__Problem details__.
Nothing in the records may be altered; repeat them exactly.

Dataset entries:
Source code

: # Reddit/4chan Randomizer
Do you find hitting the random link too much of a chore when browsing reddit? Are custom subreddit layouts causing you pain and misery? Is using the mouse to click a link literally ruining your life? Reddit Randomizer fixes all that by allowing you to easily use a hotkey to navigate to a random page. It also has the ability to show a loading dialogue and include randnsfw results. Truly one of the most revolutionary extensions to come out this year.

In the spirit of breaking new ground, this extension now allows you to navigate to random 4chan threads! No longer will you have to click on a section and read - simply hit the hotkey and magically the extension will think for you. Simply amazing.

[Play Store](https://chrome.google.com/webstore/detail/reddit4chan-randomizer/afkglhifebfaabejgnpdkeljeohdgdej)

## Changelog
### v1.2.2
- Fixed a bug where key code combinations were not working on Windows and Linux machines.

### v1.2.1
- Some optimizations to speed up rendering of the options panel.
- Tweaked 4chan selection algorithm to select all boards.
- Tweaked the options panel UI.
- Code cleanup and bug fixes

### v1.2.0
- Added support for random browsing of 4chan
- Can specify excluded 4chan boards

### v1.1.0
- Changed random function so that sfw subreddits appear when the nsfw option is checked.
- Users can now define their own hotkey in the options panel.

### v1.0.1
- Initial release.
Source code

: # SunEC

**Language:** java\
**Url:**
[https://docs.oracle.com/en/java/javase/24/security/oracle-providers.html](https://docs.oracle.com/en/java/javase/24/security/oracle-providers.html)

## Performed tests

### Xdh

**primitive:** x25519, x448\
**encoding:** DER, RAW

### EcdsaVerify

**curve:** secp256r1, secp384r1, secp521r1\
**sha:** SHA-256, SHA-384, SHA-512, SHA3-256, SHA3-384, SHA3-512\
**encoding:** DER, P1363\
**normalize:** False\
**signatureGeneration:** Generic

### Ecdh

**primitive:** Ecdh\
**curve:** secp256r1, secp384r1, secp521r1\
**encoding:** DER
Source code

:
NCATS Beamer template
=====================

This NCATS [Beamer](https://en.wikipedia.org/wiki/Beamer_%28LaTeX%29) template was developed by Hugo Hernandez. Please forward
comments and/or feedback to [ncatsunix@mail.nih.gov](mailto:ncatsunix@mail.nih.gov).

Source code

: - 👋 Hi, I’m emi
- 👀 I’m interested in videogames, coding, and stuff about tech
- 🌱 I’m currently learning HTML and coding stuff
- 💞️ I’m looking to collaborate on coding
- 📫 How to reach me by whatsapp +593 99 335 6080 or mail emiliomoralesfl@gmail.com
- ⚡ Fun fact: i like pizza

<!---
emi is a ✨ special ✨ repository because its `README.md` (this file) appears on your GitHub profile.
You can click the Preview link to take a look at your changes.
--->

__Worked solution__.
Source code

: # Reddit/4chan Randomizer
Do you find hitting the random link too much of a chore when browsing reddit? Are custom subreddit layouts causing you pain and misery? Is using the mouse to click a link literally ruining your life? Reddit Randomizer fixes all that by allowing you to easily use a hotkey to navigate to a random page. It also has the ability to show a loading dialogue and include randnsfw results. Truly one of the most revolutionary extensions to come out this year.

In the spirit of breaking new ground, this extension now allows you to navigate to random 4chan threads! No longer will you have to click on a section and read - simply hit the hotkey and magically the extension will think for you. Simply amazing.

[Play Store](https://chrome.google.com/webstore/detail/reddit4chan-randomizer/afkglhifebfaabejgnpdkeljeohdgdej)

## Changelog
### v1.2.2
- Fixed a bug where key code combinations were not working on Windows and Linux machines.

### v1.2.1
- Some optimizations to speed up rendering of the options panel.
- Tweaked 4chan selection algorithm to select all boards.
- Tweaked the options panel UI.
- Code cleanup and bug fixes

### v1.2.0
- Added support for random browsing of 4chan
- Can specify excluded 4chan boards

### v1.1.0
- Changed random function so that sfw subreddits appear when the nsfw option is checked.
- Users can now define their own hotkey in the options panel.

### v1.0.1
- Initial release.
Source code

: # SunEC

**Language:** java\
**Url:**
[https://docs.oracle.com/en/java/javase/24/security/oracle-providers.html](https://docs.oracle.com/en/java/javase/24/security/oracle-providers.html)

## Performed tests

### Xdh

**primitive:** x25519, x448\
**encoding:** DER, RAW

### EcdsaVerify

**curve:** secp256r1, secp384r1, secp521r1\
**sha:** SHA-256, SHA-384, SHA-512, SHA3-256, SHA3-384, SHA3-512\
**encoding:** DER, P1363\
**normalize:** False\
**signatureGeneration:** Generic

### Ecdh

**primitive:** Ecdh\
**curve:** secp256r1, secp384r1, secp521r1\
**encoding:** DER
Source code

:
NCATS Beamer template
=====================

This NCATS [Beamer](https://en.wikipedia.org/wiki/Beamer_%28LaTeX%29) template was developed by Hugo Hernandez. Please forward
comments and/or feedback to [ncatsunix@mail.nih.gov](mailto:ncatsunix@mail.nih.gov).

Source code

: - 👋 Hi, I’m emi
- 👀 I’m interested in videogames, coding, and stuff about tech
- 🌱 I’m currently learning HTML and coding stuff
- 💞️ I’m looking to collaborate on coding
- 📫 How to reach me by whatsapp +593 99 335 6080 or mail emiliomoralesfl@gmail.com
- ⚡ Fun fact: i like pizza

<!---
emi is a ✨ special ✨ repository because its `README.md` (this file) appears on your GitHub profile.
You can click the Preview link to take a look at your changes.
--->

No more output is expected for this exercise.